Some of today’s allocation clauses stand the common law rules on their head. To be fair, a number of policies that call for allocation of judgments and settlements still expressly require the insurer to advance 100% of defense expenses, and not all give the insurer the right to recoup. But some allocation clauses purport to call for allocation of defense costs up front, requiring the insurer and the policyholder to “use their best efforts” to determine a “fair and appropriate allocation” between covered and uncovered defense costs “based upon the relative legal and financial exposures of the parties.” Such clauses also typically provide that when the insurer and the policyholder cannot agree on an allocation, the insurer must advance only those defense expenses that it “believes to be covered” or “believes to be fair and equitable” until a different allocation is negotiated, arbitrated or judicially determined.
This last type of allocation clause is the basis on which we are seeing insurers agree to advance only very small percentages—less than 20% and often less than 10%—of defense costs even when they expressly acknowledge that the claim triggers a defense obligation under the policy. Often the insurers make no pretense of explaining how the proposed percentage reflects the “relative legal and financial exposures of the parties,” or take a simplistic view that their obligation is in proportion to the ratio of covered claims to non-covered claims. And if the policyholder refuses to agree to such a relatively low percentage (a result almost guaranteed by the insurer’s low opening proposal), the insurer need advance only a minimal amount of defense costs. Further, because many of these policies have relatively high retentions, a low allocation percentage may lead to the insurer never advancing any defense costs at all. Instead of the common law rule, where the insurer pays up front with the option under the policy to later seek recoupment for defense costs that it can show were related solely to non-covered claims, under this type of allocation clause, the policyholder pays up front, and then has the burden of going after the insurer and proving which costs are related to covered claims.

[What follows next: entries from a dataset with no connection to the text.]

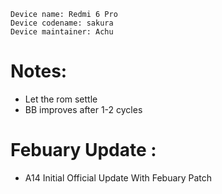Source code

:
 ```
Device name: Redmi 6 Pro
Device codename: sakura
Device maintainer: Achu
```

# Notes:
- Let the rom settle
- BB improves after 1-2 cycles

# Febuary Update : 
- A14 Initial Official Update With Febuary Patch
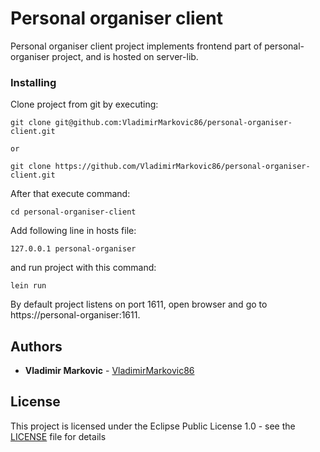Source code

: # Personal organiser client

Personal organiser client project implements frontend part of personal-organiser project, and is hosted on server-lib.

### Installing

Clone project from git by executing:

```
git clone git@github.com:VladimirMarkovic86/personal-organiser-client.git

or

git clone https://github.com/VladimirMarkovic86/personal-organiser-client.git
```

After that execute command:

```
cd personal-organiser-client
```

Add following line in hosts file:

```
127.0.0.1 personal-organiser
```

and run project with this command:

```
lein run
```

By default project listens on port 1611, open browser and go to https://personal-organiser:1611.

## Authors

* **Vladimir Markovic** - [VladimirMarkovic86](https://github.com/VladimirMarkovic86)

## License

This project is licensed under the Eclipse Public License 1.0 - see the [LICENSE](LICENSE) file for details


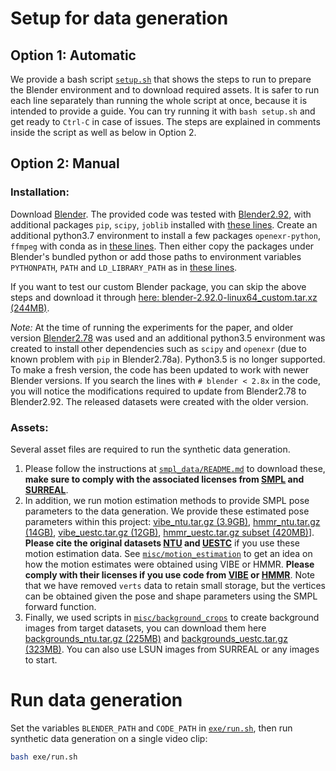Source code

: # Setup for data generation

## Option 1: Automatic

We provide a bash script [`setup.sh`](setup.sh) that shows the steps to run to prepare the Blender environment and to download required assets. It is safer to run each line separately than running the whole script at once, because it is intended to provide a guide. You can try running it with `bash setup.sh` and get ready to `Ctrl-C` in case of issues. The steps are explained in comments inside the script as well as below in Option 2.

## Option 2: Manual

### Installation:
Download [Blender](http://download.blender.org/release/). The provided code was tested with [Blender2.92](https://www.blender.org/download/Blender2.92/blender-2.92.0-linux64.tar.xz), with additional packages `pip`, `scipy`, `joblib` installed with [these lines](setup.sh#L33-L38). Create an additional python3.7 environment to install a few packages `openexr-python`, `ffmpeg` with conda as in [these lines](setup.sh#L41-L48). Then either copy the packages under Blender's bundled python or add those paths to environment variables `PYTHONPATH`, `PATH` and `LD_LIBRARY_PATH` as in [these lines](exe/run.sh#L23-L26).

If you want to test our custom Blender package, you can skip the above steps and download it through [here: blender-2.92.0-linux64_custom.tar.xz (244MB)](https://lsh.paris.inria.fr/surreact/blender-2.92.0-linux64_custom.tar.xz).

*Note:* At the time of running the experiments for the paper, and older version [Blender2.78](https://download.blender.org/release/Blender2.78/blender-2.78a-linux-glibc211-x86_64.tar.bz2) was used and an additional python3.5 environment was created to install other dependencies such as `scipy` and `openexr` (due to known problem with `pip` in Blender2.78a). Python3.5 is no longer supported. To make a fresh version, the code has been updated to work with newer Blender versions. If you search the lines with `# blender < 2.8x` in the code, you will notice the modifications required to update from Blender2.78 to Blender2.92. The released datasets were created with the older version.

### Assets:
Several asset files are required to run the synthetic data generation.
1. Please follow the instructions at [`smpl_data/README.md`](smpl_data/README.md) to download these, **make sure to comply with the associated licenses from [SMPL](https://smpl.is.tue.mpg.de/) and [SURREAL](http://www.di.ens.fr/willow/research/surreal/data/license.html)**.
2. In addition, we run motion estimation methods to provide SMPL pose parameters to the data generation. We provide these estimated pose parameters within this project: [vibe_ntu.tar.gz (3.9GB)](https://lsh.paris.inria.fr/surreact/vibe_ntu.tar.gz), [hmmr_ntu.tar.gz (14GB)](https://lsh.paris.inria.fr/surreact/hmmr_ntu.tar.gz), [vibe_uestc.tar.gz (12GB)](https://lsh.paris.inria.fr/surreact/vibe_uestc.tar.gz), [hmmr_uestc.tar.gz subset (420MB)](https://lsh.paris.inria.fr/surreact/hmmr_uestc.tar.gz)]. **Please cite the original datasets [NTU](http://rose1.ntu.edu.sg/Datasets/actionRecognition.asp) and [UESTC](https://github.com/HRI-UESTC/CFM-HRI-RGB-D-action-database/blob/master/License%20Agreement.pdf)** if you use these motion estimation data. See [`misc/motion_estimation`](misc/motion_estimation) to get an idea on how the motion estimates were obtained using VIBE or HMMR. **Please comply with their licenses if you use code from [VIBE](https://github.com/mkocabas/VIBE) or [HMMR](https://github.com/akanazawa/human_dynamics)**. Note that we have removed `verts` data to retain small storage, but the vertices can be obtained given the pose and shape parameters using the SMPL forward function.
3. Finally, we used scripts in [`misc/background_crops`](misc/background_crops) to create background images from target datasets, you can download them here [backgrounds_ntu.tar.gz (225MB)](https://lsh.paris.inria.fr/surreact/backgrounds_ntu.tar.gz) and [backgrounds_uestc.tar.gz (323MB)](https://lsh.paris.inria.fr/surreact/backgrounds_uestc.tar.gz). You can also use LSUN images from SURREAL or any images to start.

# Run data generation
Set the variables `BLENDER_PATH` and `CODE_PATH` in [`exe/run.sh`](exe/run.sh), then run synthetic data generation on a single video clip:
``` bash
bash exe/run.sh
```
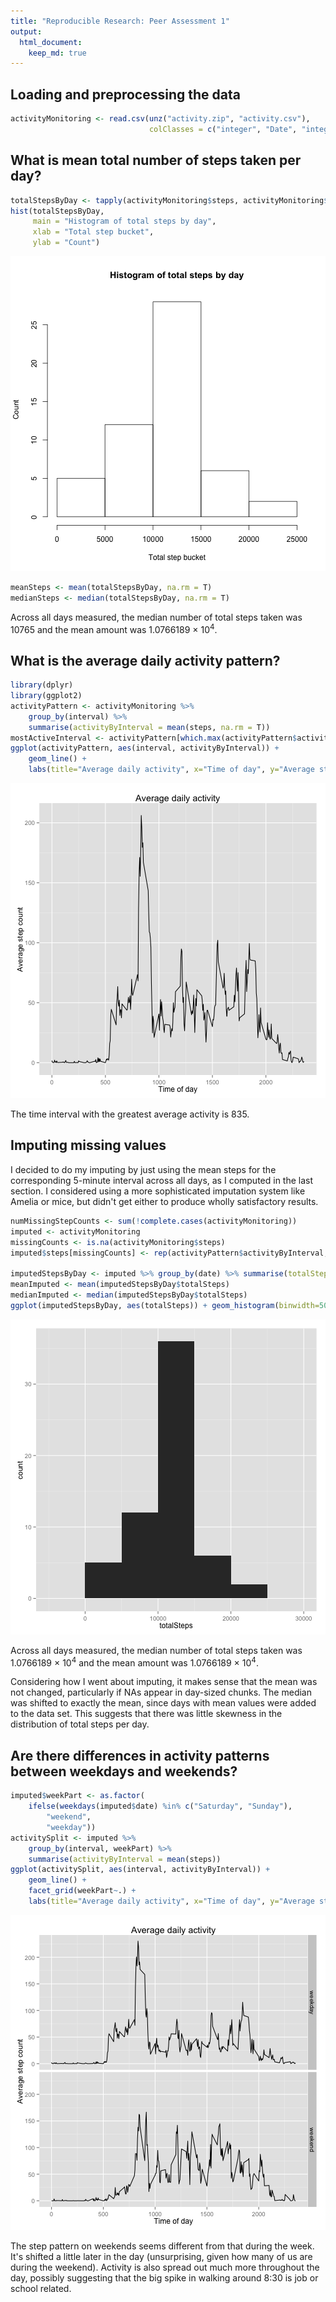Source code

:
 ```yaml
---
title: "Reproducible Research: Peer Assessment 1"
output: 
  html_document:
    keep_md: true
---
```



## Loading and preprocessing the data


```r
activityMonitoring <- read.csv(unz("activity.zip", "activity.csv"),
                               colClasses = c("integer", "Date", "integer"))
```

## What is mean total number of steps taken per day?


```r
totalStepsByDay <- tapply(activityMonitoring$steps, activityMonitoring$date, sum)
hist(totalStepsByDay,
     main = "Histogram of total steps by day",
     xlab = "Total step bucket",
     ylab = "Count")
```

![plot of chunk unnamed-chunk-2](figure/unnamed-chunk-2-1.png) 

```r
meanSteps <- mean(totalStepsByDay, na.rm = T)
medianSteps <- median(totalStepsByDay, na.rm = T)
```
Across all days measured, the median number of total steps taken was 10765 and the mean amount was 1.0766189 &times; 10<sup>4</sup>.

## What is the average daily activity pattern?


```r
library(dplyr)
library(ggplot2)
activityPattern <- activityMonitoring %>%
    group_by(interval) %>%
    summarise(activityByInterval = mean(steps, na.rm = T))
mostActiveInterval <- activityPattern[which.max(activityPattern$activityByInterval), 1]
ggplot(activityPattern, aes(interval, activityByInterval)) +
    geom_line() +
    labs(title="Average daily activity", x="Time of day", y="Average step count")
```

![plot of chunk unnamed-chunk-3](figure/unnamed-chunk-3-1.png) 

The time interval with the greatest average activity is 835.

## Imputing missing values

I decided to do my imputing by just using the mean steps for the corresponding 5-minute interval across all days, as I computed in the last section. I considered using a more sophisticated imputation system like Amelia or mice, but didn't get either to produce wholly satisfactory results. 


```r
numMissingStepCounts <- sum(!complete.cases(activityMonitoring))
imputed <- activityMonitoring
missingCounts <- is.na(activityMonitoring$steps)
imputed$steps[missingCounts] <- rep(activityPattern$activityByInterval, 61)[missingCounts]

imputedStepsByDay <- imputed %>% group_by(date) %>% summarise(totalSteps = sum(steps))
meanImputed <- mean(imputedStepsByDay$totalSteps)
medianImputed <- median(imputedStepsByDay$totalSteps)
ggplot(imputedStepsByDay, aes(totalSteps)) + geom_histogram(binwidth=5000)
```

![plot of chunk unnamed-chunk-4](figure/unnamed-chunk-4-1.png) 

Across all days measured, the median number of total steps taken was 1.0766189 &times; 10<sup>4</sup> and the mean amount was 1.0766189 &times; 10<sup>4</sup>.

Considering how I went about imputing, it makes sense that the mean was not changed, particularly if NAs appear in day-sized chunks. The median was shifted to exactly the mean, since days with mean values were added to the data set. This suggests that there was little skewness in the distribution of total steps per day.

## Are there differences in activity patterns between weekdays and weekends?


```r
imputed$weekPart <- as.factor(
    ifelse(weekdays(imputed$date) %in% c("Saturday", "Sunday"),
        "weekend",
        "weekday"))
activitySplit <- imputed %>% 
    group_by(interval, weekPart) %>%
    summarise(activityByInterval = mean(steps))
ggplot(activitySplit, aes(interval, activityByInterval)) +
    geom_line() +
    facet_grid(weekPart~.) +
    labs(title="Average daily activity", x="Time of day", y="Average step count")
```

![plot of chunk unnamed-chunk-5](figure/unnamed-chunk-5-1.png) 

The step pattern on weekends seems different from that during the week. It's shifted a little later in the day (unsurprising, given how many of us are during the weekend). Activity is also spread out much more throughout the day, possibly suggesting that the big spike in walking around 8:30 is job or school related.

Although we seriously question the enforceability of these defense allocation clauses under many circumstances, the most prudent course is to try to modify the clause in the first place to expressly provide that the insurer will advance 100% of defense costs as long as any claim triggers the duty to pay defense expenses. Policyholders should work with their brokers and coverage counsel when purchasing and renewing policies to avoid being ambushed when a claim arises.